◆ Task instructions
Write out again the lines from the line with "- Also make" up to and including the line with "RandomGif implements the", exactly as they stand below, and skip any picture.

· · ·

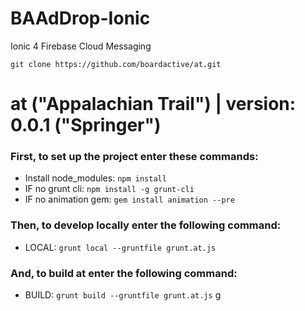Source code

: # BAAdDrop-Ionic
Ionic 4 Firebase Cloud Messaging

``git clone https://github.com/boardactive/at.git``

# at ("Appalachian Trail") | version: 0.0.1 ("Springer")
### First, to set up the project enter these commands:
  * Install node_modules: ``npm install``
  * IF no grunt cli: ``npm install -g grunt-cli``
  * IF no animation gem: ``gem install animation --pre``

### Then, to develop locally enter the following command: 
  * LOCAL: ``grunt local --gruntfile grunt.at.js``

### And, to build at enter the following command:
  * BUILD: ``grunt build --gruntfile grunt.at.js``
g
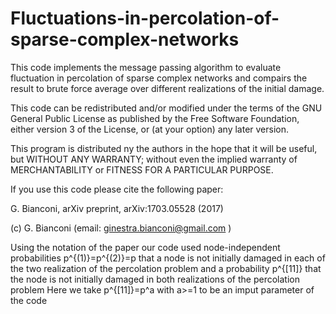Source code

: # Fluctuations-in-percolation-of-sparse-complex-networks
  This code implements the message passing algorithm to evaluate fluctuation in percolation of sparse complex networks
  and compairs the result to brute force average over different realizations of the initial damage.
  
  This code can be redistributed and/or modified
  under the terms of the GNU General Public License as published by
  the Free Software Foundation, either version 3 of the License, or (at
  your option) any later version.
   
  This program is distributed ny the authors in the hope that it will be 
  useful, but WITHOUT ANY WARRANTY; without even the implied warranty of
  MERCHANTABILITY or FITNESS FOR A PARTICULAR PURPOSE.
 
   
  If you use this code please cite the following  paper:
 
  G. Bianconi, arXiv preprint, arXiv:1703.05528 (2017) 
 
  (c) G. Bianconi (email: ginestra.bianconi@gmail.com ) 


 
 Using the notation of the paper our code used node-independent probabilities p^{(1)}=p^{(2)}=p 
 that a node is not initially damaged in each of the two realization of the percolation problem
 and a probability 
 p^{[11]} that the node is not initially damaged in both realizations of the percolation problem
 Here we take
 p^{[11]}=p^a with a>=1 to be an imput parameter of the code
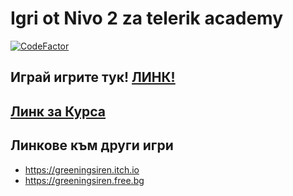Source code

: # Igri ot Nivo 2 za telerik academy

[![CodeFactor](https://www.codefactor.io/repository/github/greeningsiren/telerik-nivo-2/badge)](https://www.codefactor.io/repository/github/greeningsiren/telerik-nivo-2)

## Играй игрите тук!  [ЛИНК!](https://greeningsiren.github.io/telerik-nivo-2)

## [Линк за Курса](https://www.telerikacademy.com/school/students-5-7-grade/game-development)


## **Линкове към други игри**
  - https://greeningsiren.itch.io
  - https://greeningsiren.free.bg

· · ·

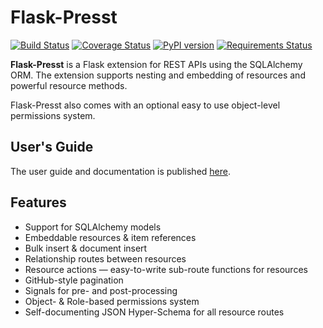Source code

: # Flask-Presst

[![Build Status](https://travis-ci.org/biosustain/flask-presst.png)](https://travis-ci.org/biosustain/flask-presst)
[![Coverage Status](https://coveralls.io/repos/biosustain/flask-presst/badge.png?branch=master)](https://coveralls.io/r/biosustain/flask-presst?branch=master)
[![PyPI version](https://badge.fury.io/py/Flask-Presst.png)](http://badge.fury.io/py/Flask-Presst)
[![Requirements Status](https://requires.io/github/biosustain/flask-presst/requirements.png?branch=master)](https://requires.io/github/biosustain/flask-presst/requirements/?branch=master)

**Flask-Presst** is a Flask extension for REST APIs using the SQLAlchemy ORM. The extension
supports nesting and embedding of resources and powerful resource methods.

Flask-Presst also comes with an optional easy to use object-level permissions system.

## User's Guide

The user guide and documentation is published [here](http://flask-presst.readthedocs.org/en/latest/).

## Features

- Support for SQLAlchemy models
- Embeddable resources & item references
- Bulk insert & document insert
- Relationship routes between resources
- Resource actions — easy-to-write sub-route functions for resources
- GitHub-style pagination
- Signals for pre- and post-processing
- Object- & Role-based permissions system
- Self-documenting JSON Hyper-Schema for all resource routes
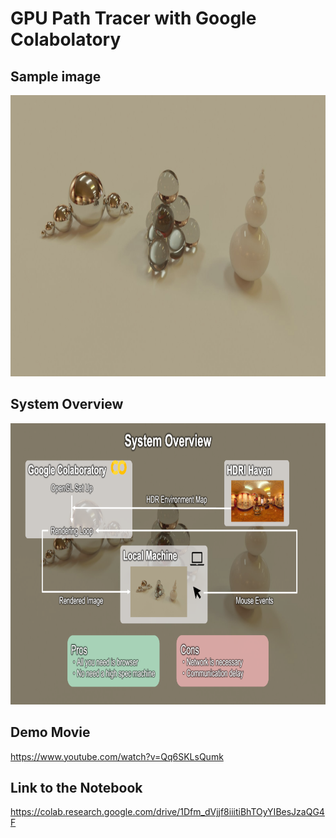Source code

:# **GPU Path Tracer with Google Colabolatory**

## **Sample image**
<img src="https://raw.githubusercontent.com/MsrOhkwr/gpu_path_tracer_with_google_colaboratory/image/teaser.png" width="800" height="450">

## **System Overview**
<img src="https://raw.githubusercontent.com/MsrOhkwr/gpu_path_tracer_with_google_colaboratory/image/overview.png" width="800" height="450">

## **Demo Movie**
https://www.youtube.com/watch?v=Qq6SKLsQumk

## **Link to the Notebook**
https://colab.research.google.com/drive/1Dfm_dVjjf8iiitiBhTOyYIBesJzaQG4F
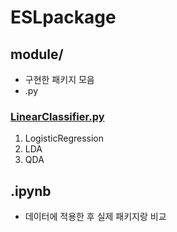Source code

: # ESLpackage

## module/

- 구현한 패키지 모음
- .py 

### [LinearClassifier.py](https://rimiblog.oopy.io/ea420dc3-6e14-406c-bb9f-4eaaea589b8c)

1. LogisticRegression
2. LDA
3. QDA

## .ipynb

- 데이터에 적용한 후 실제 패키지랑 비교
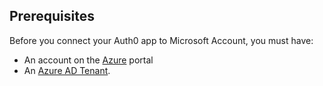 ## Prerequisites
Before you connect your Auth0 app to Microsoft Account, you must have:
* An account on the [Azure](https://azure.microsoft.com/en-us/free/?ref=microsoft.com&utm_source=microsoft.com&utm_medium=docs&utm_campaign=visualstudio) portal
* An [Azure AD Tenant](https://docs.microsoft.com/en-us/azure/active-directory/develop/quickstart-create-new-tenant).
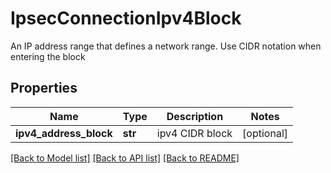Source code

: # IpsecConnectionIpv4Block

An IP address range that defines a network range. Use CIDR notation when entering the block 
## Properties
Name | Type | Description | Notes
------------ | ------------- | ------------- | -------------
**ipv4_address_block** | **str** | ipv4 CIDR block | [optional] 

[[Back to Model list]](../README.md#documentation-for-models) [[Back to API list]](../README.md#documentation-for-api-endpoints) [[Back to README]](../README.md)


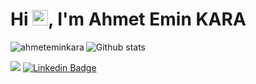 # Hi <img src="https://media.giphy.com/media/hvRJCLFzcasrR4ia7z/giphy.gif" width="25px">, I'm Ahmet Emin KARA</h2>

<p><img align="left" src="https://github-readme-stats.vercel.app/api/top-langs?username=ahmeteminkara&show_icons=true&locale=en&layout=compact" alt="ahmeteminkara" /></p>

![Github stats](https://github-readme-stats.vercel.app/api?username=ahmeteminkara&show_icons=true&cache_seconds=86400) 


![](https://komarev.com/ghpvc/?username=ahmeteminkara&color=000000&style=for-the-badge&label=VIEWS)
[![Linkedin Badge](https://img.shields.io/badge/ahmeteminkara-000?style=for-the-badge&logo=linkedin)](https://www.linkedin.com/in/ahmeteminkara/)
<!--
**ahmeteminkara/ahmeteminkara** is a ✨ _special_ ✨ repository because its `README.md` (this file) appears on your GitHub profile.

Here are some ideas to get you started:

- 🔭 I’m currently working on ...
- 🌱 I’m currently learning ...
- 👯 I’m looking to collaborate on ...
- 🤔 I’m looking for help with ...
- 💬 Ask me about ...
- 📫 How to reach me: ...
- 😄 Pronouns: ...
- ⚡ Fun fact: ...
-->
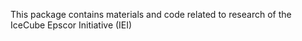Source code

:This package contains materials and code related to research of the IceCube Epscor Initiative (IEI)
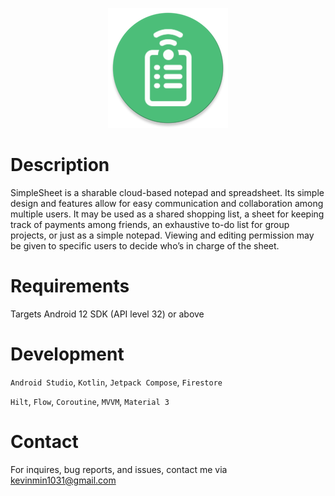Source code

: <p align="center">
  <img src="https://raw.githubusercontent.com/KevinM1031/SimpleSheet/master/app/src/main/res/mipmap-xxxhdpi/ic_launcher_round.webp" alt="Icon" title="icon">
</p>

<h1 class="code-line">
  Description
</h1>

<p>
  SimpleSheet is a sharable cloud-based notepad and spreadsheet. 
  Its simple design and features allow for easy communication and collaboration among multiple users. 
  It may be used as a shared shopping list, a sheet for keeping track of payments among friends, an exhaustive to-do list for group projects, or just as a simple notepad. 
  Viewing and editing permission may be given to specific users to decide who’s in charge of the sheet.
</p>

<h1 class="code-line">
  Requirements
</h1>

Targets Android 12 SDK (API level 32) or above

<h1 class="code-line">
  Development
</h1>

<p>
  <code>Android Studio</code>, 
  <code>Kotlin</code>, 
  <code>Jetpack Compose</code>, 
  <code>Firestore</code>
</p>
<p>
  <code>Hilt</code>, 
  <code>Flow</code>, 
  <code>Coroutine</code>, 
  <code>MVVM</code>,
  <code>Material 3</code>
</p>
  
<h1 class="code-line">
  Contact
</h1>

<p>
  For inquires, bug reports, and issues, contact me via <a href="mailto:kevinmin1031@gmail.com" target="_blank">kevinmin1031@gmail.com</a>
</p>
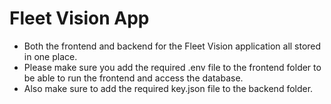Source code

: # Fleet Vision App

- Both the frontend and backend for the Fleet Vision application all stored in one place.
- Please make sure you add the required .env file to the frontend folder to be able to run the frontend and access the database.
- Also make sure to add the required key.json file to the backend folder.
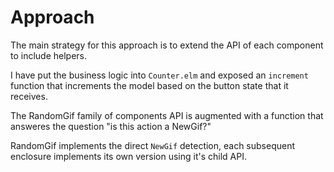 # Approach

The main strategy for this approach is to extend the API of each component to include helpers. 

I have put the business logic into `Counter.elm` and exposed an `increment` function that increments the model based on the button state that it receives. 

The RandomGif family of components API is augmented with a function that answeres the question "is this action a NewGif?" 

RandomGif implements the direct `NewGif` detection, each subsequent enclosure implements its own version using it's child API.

· · ·

◆ Solution
- Also make sure to add the required key.json file to the backend folder.
 # Approach

The main strategy for this approach is to extend the API of each component to include helpers. 

I have put the business logic into `Counter.elm` and exposed an `increment` function that increments the model based on the button state that it receives. 

The RandomGif family of components API is augmented with a function that answeres the question "is this action a NewGif?" 

RandomGif implements the direct `NewGif` detection, each subsequent enclosure implements its own version using it's child API.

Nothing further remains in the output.